A*Star-NUHS to study health of above-90s
What determines how healthy one will be when one reaches 90 or older? The SG90 Longevity Study will be taking the pulse of 1,000 people in this age group to find out how to help the elderly live longer and better.
The study was launched yesterday by the Agency for Science, Technology and Research (A*Star) and the National University Health System (NUHS). It will recruit people who have lived here for a long time and look at indicators, such as their nutrition levels and immunity, to understand better how the elderly can live longer without age-related conditions such as diabetes.
Associate Professor Chong Yap Seng, who oversees the study, said it will look at a "basket of indicators" so that interventions can be made before symptoms of age-related diseases develop.

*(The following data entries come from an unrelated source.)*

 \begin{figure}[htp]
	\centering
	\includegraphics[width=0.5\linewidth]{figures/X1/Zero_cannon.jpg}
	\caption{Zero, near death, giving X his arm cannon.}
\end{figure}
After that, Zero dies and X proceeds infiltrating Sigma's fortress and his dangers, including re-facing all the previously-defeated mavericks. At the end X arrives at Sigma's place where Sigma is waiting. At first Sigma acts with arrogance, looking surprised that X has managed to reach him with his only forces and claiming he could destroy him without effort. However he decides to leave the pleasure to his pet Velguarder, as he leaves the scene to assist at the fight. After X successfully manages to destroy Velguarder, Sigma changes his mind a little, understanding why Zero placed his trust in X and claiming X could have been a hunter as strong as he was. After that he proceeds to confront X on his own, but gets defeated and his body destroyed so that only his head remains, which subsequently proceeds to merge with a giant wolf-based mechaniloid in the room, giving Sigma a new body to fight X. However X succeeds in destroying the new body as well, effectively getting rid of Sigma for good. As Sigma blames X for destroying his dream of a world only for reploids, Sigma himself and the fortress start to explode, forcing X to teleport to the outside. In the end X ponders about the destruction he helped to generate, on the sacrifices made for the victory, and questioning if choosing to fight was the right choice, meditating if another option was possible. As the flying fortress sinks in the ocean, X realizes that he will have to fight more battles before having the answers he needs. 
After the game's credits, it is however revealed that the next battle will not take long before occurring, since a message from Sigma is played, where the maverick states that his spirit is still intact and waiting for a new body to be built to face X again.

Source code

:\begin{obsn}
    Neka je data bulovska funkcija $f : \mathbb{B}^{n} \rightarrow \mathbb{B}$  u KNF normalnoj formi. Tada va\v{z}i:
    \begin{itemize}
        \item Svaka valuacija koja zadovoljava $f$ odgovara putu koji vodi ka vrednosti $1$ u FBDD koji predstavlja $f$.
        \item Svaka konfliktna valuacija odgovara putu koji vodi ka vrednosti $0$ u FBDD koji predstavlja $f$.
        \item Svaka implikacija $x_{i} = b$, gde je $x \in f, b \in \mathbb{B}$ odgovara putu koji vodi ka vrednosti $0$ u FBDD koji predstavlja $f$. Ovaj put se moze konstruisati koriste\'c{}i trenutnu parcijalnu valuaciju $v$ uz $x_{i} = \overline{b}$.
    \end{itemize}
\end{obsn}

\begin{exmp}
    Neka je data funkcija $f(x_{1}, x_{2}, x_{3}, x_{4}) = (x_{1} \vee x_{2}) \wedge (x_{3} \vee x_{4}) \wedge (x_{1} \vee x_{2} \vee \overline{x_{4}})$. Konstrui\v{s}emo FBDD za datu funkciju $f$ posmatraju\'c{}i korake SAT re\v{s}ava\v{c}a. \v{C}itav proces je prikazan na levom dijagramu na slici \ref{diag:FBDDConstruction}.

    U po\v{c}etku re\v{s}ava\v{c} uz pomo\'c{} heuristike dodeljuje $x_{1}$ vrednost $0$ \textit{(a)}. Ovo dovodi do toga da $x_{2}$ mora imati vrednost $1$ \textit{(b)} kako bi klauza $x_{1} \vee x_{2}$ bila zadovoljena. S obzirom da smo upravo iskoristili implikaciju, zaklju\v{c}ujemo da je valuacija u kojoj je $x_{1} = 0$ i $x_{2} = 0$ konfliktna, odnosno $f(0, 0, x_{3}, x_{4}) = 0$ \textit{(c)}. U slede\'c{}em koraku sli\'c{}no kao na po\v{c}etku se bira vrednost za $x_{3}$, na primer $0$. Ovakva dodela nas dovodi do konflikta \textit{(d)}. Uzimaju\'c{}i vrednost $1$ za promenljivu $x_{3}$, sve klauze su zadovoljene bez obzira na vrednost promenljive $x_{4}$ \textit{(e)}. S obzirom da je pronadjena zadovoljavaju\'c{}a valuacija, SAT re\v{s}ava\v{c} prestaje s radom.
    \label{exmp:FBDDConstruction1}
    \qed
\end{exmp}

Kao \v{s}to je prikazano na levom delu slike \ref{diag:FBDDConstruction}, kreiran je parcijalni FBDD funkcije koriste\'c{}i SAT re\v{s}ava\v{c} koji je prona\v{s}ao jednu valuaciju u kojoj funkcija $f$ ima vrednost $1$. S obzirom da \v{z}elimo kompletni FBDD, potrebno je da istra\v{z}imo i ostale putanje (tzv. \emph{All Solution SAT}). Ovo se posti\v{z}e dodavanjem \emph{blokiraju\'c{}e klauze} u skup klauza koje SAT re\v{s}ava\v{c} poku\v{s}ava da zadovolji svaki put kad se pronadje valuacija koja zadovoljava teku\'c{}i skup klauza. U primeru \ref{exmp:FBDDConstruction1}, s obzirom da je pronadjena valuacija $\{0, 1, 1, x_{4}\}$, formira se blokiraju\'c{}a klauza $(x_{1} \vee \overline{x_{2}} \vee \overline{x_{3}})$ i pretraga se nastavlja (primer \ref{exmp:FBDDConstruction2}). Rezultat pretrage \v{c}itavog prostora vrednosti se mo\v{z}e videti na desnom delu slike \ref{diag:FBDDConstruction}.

"All these can be used as biological indicators so that we can look at a 50-year-old and say he is likely to remain relatively healthy going forward," added Prof Chong, executive director of A*Star's Singapore Institute for Clinical Sciences and Senior Consultant, NUHS.
While such studies are already conducted elsewhere, this study will be the first to focus on three major Asian ethnicities - Chinese, Malays and Indians.
By 2030, about one in five Singapore residents will be above the age of 65.
The chairman of A*Star, Mr Lim Chuan Poh, who announced the study at the inaugural A*Star-NUHS Biology of Ageing Conference yesterday, said: "The society is, of course, looking for the fountain of youth, but we all know that we can keep on looking because I don't think we can find it. On the other hand, our understanding of the ageing process and its associated diseases is still incomplete."
Recruitment for the study will officially start next year and participants will have to go for check-ups once every six months. There are plans to study the health of the participants' children and spouses later so that more can be understood about the impact of genetics and environmental factors on age-related diseases.
At the event, Health Minister Gan Kim Yong announced a grant call to seek research and innovation ideas to delay the onset of dementia in older adults, as well as new ways to provide quality and cost-effective care for seniors with dementia.